I am looking into a problem that is about threaded pins on a circle. See image bellow for an example:
I approached it as follows:
Let $P$ be the number of pins and $G$ the number of gaps.
Number the pins on the circle from $0$ to $(P-1)$. The process of moving the thread from pin to pin is just a modulo operation on $P$. I.e. for $5$ pins and gap of $2$ we connect:
$0$ with $2$ i.e. $(0+2)\space mod \space 5$
$2$ with $4$ i.e. $(2 + 2)\space mod\space 5$
$4$ with $1$ i.e. $(4 + 2)\space mod\space5$
$1$ with $3$ i.e. $(1 + 2)\space mod\space5$
$3$ with $0$ i.e. $(3 + 2)\space mod\space 5$
That requires 1 thread since we reached 0. This process can be applied to all the rest of the configurations.
For 6 pins and 2 gaps we connect:
$0$ with $2$ i.e. $(0 + 2)\space mod \space 6$
$2$ with $4$ i.e. $(2 + 2)\space mod \space 6$
$4$ with $0$ i.e. $(4 + 2)\space mod \space 6$
That was thread $1$ and we start again with pin $1$ since we got back to pin $0$.
We connect:
$1$ with $3$ i.e. $(1 + 2)\space mod \space 6$
$3$ with $5$ i.e. $(3 + 2)\space mod \space 6$
$5$ with $1$ i.e. $(5 + 2)\space mod \space 6$
That was thread $2$. I.e. we need $2$ threads as $2$ repeats of the process happened.
So each time we just wrap around the modulo $P$ and increment by $1$ and start over.
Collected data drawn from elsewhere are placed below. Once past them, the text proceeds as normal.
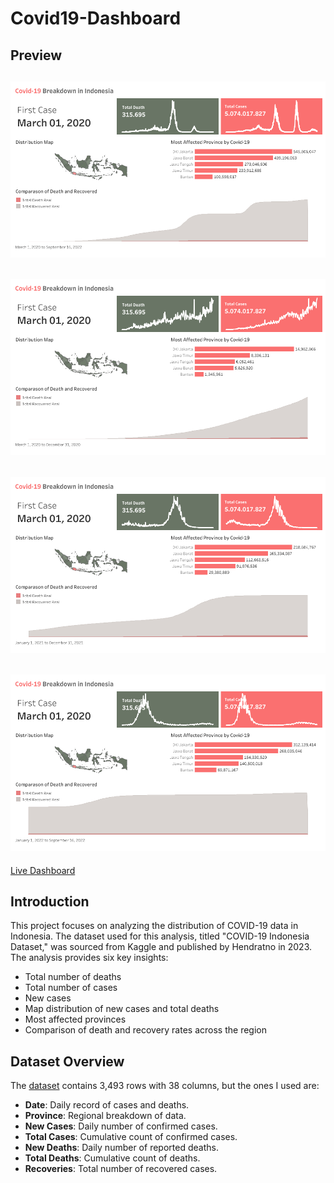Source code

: # Covid19-Dashboard
## Preview
![Dashboard Preview](Image/CovidAll.png)
---
![Dashboard Preview](Image/Covid2020.png)
---
![Dashboard Preview](Image/Covid2021.png)
---
![Dashboard Preview](Image/Covid2022.png)
---
[Live Dashboard](https://public.tableau.com/app/profile/danendra.sajana/viz/covidsetengahjadi/Dashboard4)

## Introduction
This project focuses on analyzing the distribution of COVID-19 data in Indonesia. The dataset used for this analysis, titled "COVID-19 Indonesia Dataset," was sourced from Kaggle and published by Hendratno in 2023. The analysis provides six key insights:
- Total number of deaths
- Total number of cases
- New cases
- Map distribution of new cases and total deaths
- Most affected provinces
- Comparison of death and recovery rates across the region

## Dataset Overview
The [dataset](https://www.kaggle.com/datasets/hendratno/covid19-indonesia) contains 3,493 rows with 38 columns, but the ones I used are: 
- **Date**: Daily record of cases and deaths.
- **Province**: Regional breakdown of data.
- **New Cases**: Daily number of confirmed cases.
- **Total Cases**: Cumulative count of confirmed cases.
- **New Deaths**: Daily number of reported deaths.
- **Total Deaths**: Cumulative count of deaths.
- **Recoveries**: Total number of recovered cases.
The number of repetitions equals the number of threads
My problem is how to formalize the process in a way to shows that the number of threads increments based on this modulo operation.
Note: There is a post about the same problem here: Threaded pins but my question is different.
I do understand the solution about using the greatest common divisor. What I am looking for is how could I extend the modulo process I have described to reach the solution. Or is gcd also related in this approach too?
The answer to your final question is no - it is a nicely presented question.
Your modulo method returns to $0$ when $$0,G,2G,3G,...,kG$$ reaches $0$ i.e. $$kG\equiv 0\pmod P.$$
This requires $$k=\frac{P}{\gcd(P,G)}.$$
Therefore the number of threads you require is $$\frac{P}{k}=\gcd(P,G).$$
Thus the methods are the same.